Madrid Me Mata escribió esto ayer, y merece la pena reflejarlo:

 

Treinta años después de La Movida, Madrid es una ciudad constreñida en lo que a música en directo se refiere. Y lo es por culpa de la excesiva normativa municipal, que impide cualquier tipo de actuación musical en locales públicos que no dispongan de licencia para ello.

El grito de alarma lo lanzaba un bar modesto que ha programado más de cien actuaciones de grupos noveles en el último año y que ya no volverá a acoger conciertos debido al acoso de la Policía Municipal sobre el local. La denuncia se amplificaba a través de Menéame y de otras páginas que malinterpretaron la noticia y achacaron la prohibición a una nueva norma municipal.

La excesiva regulación no es nueva, lo que sí que es de actualidad es el acoso del Ayuntamiento, que hasta ahora hacía la vista gorda ante los locales que programaban pequeños conciertos en formato acústico (en la mayoría de los casos un sólo cantante con su guitarra desenchufada) y que ahora se dedica a poner multas por toda la ciudad.

En Madrid, solamente las grandes salas pueden acoger conciertos. Estos locales no son demasiado abundantes en la ciudad -en parte también por las licencias, que pueden tardar siete o más años en llegar-. Algunas incluso programan actuaciones desde hace años sin licencia o con la petición en trámite.

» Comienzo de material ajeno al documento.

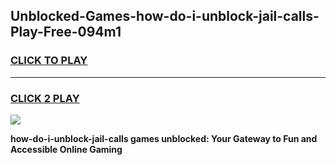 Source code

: 
## Unblocked-Games-how-do-i-unblock-jail-calls-Play-Free-094m1
<h3>
<a href="https://premium76.site?title=how-do-i-unblock-jail-calls&ref=20M">CLICK TO PLAY</a></h3>
<hr>

<h3>
<a href="https://premium76.site?title=how-do-i-unblock-jail-calls&ref=20M">CLICK 2 PLAY</a>
  
</h3>

<a href="https://premium76.site?title=how-do-i-unblock-jail-calls&ref=19M"><img src="https://clearcache.store/games.png"></a>


**how-do-i-unblock-jail-calls games unblocked: Your Gateway to Fun and Accessible Online Gaming**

En el otro lado, centenares de artistas noveles buscan lugares donde actuar, locales que no encuentran debido a que las grandes salas no pueden rentabilizar sus actuaciones porque no atraen público suficiente y los locales que antes los acogían no se atreven por el miedo a las multas. La situación queda muy bien resumida en el artículo de Guillermo D. Olmo publicado en el diario ABC. «Hay gente que llena estadios, pero también hay gente que está empezando que lo que llena son bares de cien personas o menos. Si a este tipo de locales se les persigue, hay bandas y grupos que no encontrarán donde expresarse», explica con lógica Julio Ruiz.

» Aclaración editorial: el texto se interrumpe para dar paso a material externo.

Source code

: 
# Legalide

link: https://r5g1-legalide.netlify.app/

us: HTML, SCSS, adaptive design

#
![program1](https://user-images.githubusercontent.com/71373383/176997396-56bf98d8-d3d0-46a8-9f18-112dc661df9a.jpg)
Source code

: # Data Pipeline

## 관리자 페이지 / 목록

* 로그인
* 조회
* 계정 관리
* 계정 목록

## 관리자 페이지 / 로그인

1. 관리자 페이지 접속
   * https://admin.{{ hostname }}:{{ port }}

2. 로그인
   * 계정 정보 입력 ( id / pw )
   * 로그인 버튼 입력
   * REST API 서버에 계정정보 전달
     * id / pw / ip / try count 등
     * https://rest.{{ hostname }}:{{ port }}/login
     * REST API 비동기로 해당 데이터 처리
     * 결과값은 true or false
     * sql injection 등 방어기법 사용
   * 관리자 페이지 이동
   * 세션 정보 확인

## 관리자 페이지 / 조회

¿Es la situación de Madrid algo habitual? Sólo hay que mirar -de nuevo- a Barcelona para ver un ejemplo diametralmente opuesto. Allí, hace cuatro años, su ayuntamiento modificó la legislación y permitió a 191 locales albergar conciertos de pequeño formato, un cambio que luego se extendió a toda Cataluña, explican en JNSP.

Desde MMM solicitamos al Ayuntamiento que deje de tirar piedras contra la cultura madrileña y acometa un cambio legislativo que los ciudadanos piden a gritos. Evidentemente, cualquier local no puede albergar un concierto con guitarras, bajos y batería a un ritmo atronador, pero sí a un cantante y a su guitarra acústica.